Sur ce premier point, il me paraît que, du moment qu’il est établi que c’est volontairement, par nécessité et avec l’assentiment de Coffin, que la défense n’a pas présenté Coffin et d’autres personnes comme témoins, la présente enquête a fourni des raisons additionnelles majeures de ne pas croire à l’innocence de Coffin.
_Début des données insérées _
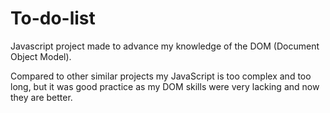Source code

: # To-do-list
Javascript project made to advance my knowledge of the DOM (Document Object Model).

Compared to other similar projects my JavaScript is too complex and too long, but it was good practice as my DOM skills were very lacking and now they are better. 
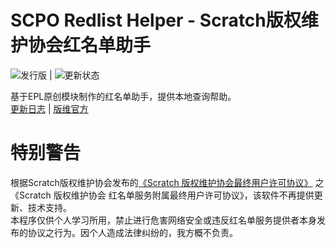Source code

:# SCPO Redlist Helper - Scratch版权维护协会红名单助手

![发行版](https://img.shields.io/badge/%E5%8F%91%E8%A1%8C%E7%89%88-1.0.1.0-brightgreen) | ![更新状态](https://img.shields.io/badge/%E6%9B%B4%E6%96%B0%E7%8A%B6%E6%80%81-%E5%81%9C%E7%94%A8-red)

基于EPL原创模块制作的红名单助手，提供本地查询帮助。  
[更新日志](https://github.com/Someone-Yang/SCPORedlistHelper/blob/master/docs/changelog.md) | [版维官方](https://redlist.zerlight.top:1100/#/)

# 特别警告

根据Scratch版权维护协会发布的[《Scratch 版权维护协会最终用户许可协议》](https://redlist.zerlight.top:1100/#/licence) 之《Scratch 版权维护协会 红名单服务附属最终用户许可协议》，该软件不再提供更新、技术支持。  
本程序仅供个人学习所用，禁止进行危害网络安全或违反红名单服务提供者本身发布的协议之行为。因个人造成法律纠纷的，我方概不负责。

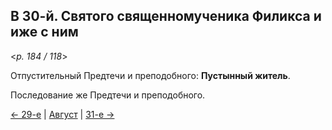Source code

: 
## В 30-й. Святого священномученика Филикса и иже с ним

<*p. 184 / 118*>

Отпустительный Предтечи и преподобного: **Пустынный житель**. 

Последование же Предтечи и преподобного.

[← 29-е](08_29_MES.ru.md) | [Август](README.md#30-й) | [31-е →](08_31_MES.ru.md)
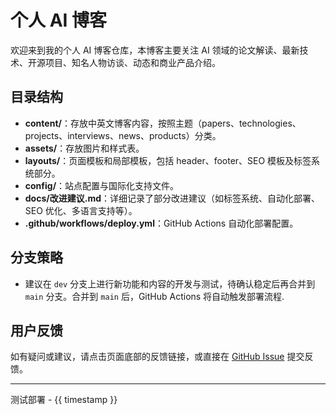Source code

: # 个人 AI 博客

欢迎来到我的个人 AI 博客仓库，本博客主要关注 AI 领域的论文解读、最新技术、开源项目、知名人物访谈、动态和商业产品介绍。

## 目录结构

- **content/**：存放中英文博客内容，按照主题（papers、technologies、projects、interviews、news、products）分类。
- **assets/**：存放图片和样式表。
- **layouts/**：页面模板和局部模板，包括 header、footer、SEO 模板及标签系统部分。
- **config/**：站点配置与国际化支持文件。
- **docs/改进建议.md**：详细记录了部分改进建议（如标签系统、自动化部署、SEO 优化、多语言支持等）。
- **.github/workflows/deploy.yml**：GitHub Actions 自动化部署配置。

## 分支策略

- 建议在 `dev` 分支上进行新功能和内容的开发与测试，待确认稳定后再合并到 `main` 分支。合并到 `main` 后，GitHub Actions 将自动触发部署流程.

## 用户反馈

如有疑问或建议，请点击页面底部的反馈链接，或直接在 [GitHub Issue](https://github.com/yourusername/yourrepo/issues) 提交反馈。

---

测试部署 - {{ timestamp }}
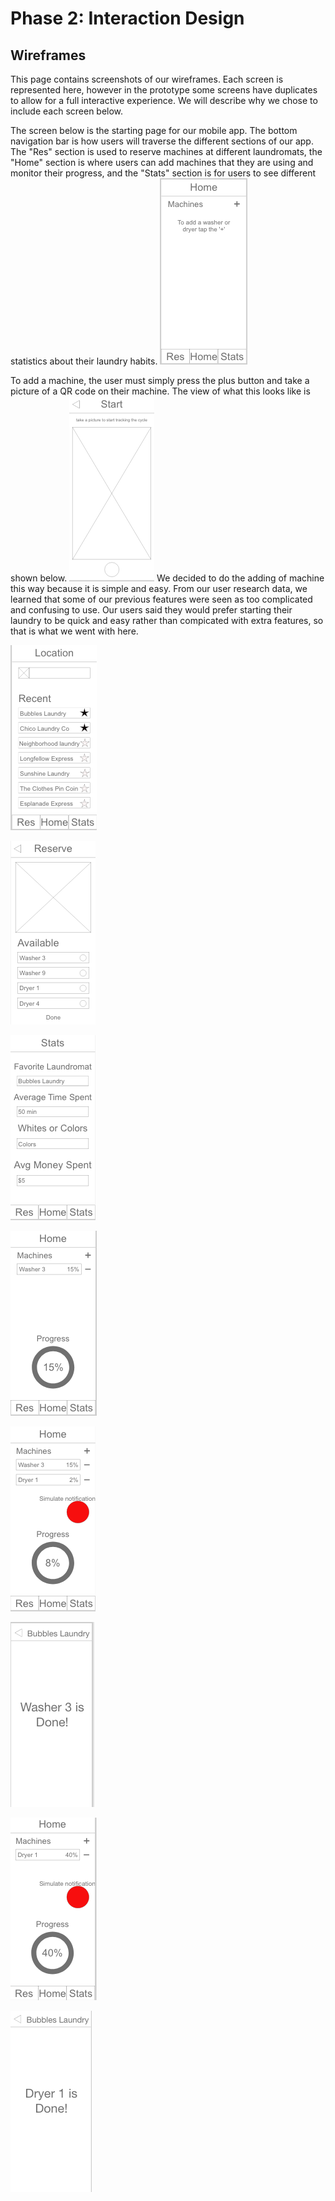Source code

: # Phase 2: Interaction Design

## Wireframes

This page contains screenshots of our wireframes. Each screen is represented here, however in the prototype some screens have duplicates to allow for a full interactive experience. We will describe why we chose to include each screen below.


The screen below is the starting page for our mobile app. The bottom navigation bar is how users will traverse the different sections of our app. The "Res" section is used to reserve machines at different laundromats, the "Home" section is where users can add machines that they are using and monitor their progress, and the "Stats" section is for users to see different statistics about their laundry habits.
![alt text](https://github.com/UsabilityEngineering/Whirlpool/blob/master/phase2/Pictures/home.png?raw=true)


To add a machine, the user must simply press the plus button and take a picture of a QR code on their machine. The view of what this looks like is shown below.
![alt text](https://github.com/UsabilityEngineering/Whirlpool/blob/master/phase2/Pictures/pic_screen.png?raw=true)
We decided to do the adding of machine this way because it is simple and easy. From our user research data, we learned that some of our previous features were seen as too complicated and confusing to use. Our users said they would prefer starting their laundry to be quick and easy rather than compicated with extra features, so that is what we went with here. 

![alt text](https://github.com/UsabilityEngineering/Whirlpool/blob/master/phase2/Pictures/stores.png?raw=true)


![alt text](https://github.com/UsabilityEngineering/Whirlpool/blob/master/phase2/Pictures/reserve.png?raw=true)


![alt text](https://github.com/UsabilityEngineering/Whirlpool/blob/master/phase2/Pictures/stats.png?raw=true)


![alt text](https://github.com/UsabilityEngineering/Whirlpool/blob/master/phase2/Pictures/washer_home.png?raw=true)


![alt text](https://github.com/UsabilityEngineering/Whirlpool/blob/master/phase2/Pictures/washer_prenotif.png?raw=true)


![alt text](https://github.com/UsabilityEngineering/Whirlpool/blob/master/phase2/Pictures/washer_notif.png?raw=true)


![alt text](https://github.com/UsabilityEngineering/Whirlpool/blob/master/phase2/Pictures/dryer_prenotif.png?raw=true)


![alt text](https://github.com/UsabilityEngineering/Whirlpool/blob/master/phase2/Pictures/dryer_notif.png?raw=true)
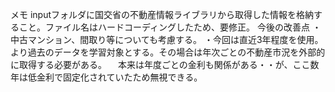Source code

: メモ
inputフォルダに国交省の不動産情報ライブラリから取得した情報を格納すること。ファイル名はハードコーディングしたため、要修正。
今後の改善点
・中古マンション、間取り等についても考慮する。
・今回は直近3年程度を使用。より過去のデータを学習対象とする。その場合は年次ごとの不動産市況を外部的に取得する必要がある。
　本来は年度ごとの金利も関係がある・・が、ここ数年は低金利で固定化されていたため無視できる。
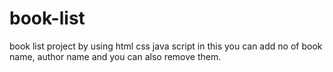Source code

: # book-list
book list project by using html css java script in this you can add no of book name, author name and you can also remove them.
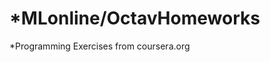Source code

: *MLonline/OctavHomeworks
=========================================

*Programming Exercises from coursera.org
2. Trois faits mis en preuve devant nous que n’ont pas connus les jurés de Percé sont, eux-mêmes, d’un caractère suffisamment grave pour nous donner des raisons additionnelles majeures et difficilement réfutables de ne pas croire à la non-culpabilité de Coffin ; ces faits sont les suivants :
A.
Comme nous l’avons vu, si Wilbert Coffin ne fut pas entendu à son procès, ce ne fut pas parce que, contrairement à ce qu’il a cherché manifestement à faire croire au paragraphe 3 de son affidavit du 9 octobre 1955, il désirait témoigner et qu’il en fut dissuadé par l’un de ses procureurs, Me Maher, mais bien parce qu’il fut persuadé par ses procureurs qu’il serait dangereux pour lui de le faire et parce que ses procureurs considéraient, à juste titre, a) comme pouvant être fatal à sa cause, de l’exposer à un contre-interrogatoire des procureurs de la Couronne et à une confrontation avec certaines déclarations qu’il avait faites et qui n’avaient pas encore été mises en preuve par la Couronne et b) comme pouvant être fort dangereux devant le jury, de donner ouverture à une contre-preuve de la part de la Couronne ; ajoutons le fait additionnel se rattachant aux premiers que c’est avec le plein consentement et avec l’acquiescement de Coffin que la défense ne le fit pas entendre non plus que d’autres témoins.
À mon avis, la fausseté du paragraphe 3 de l’affidavit de Coffin, paragraphe qui était à la base et qui constituait la seule justification de tout le reste de l’affidavit, était suffisante en soi pour entacher la véracité de tout l’affidavit, à rendre fortement suspectes les autres affirmations de l’affidavit, à souligner davantage l’attitude mensongère de Coffin et dès lors à accroître la force des présomptions de sa culpabilité retenues par le jury de Percé et les tribunaux d’appel.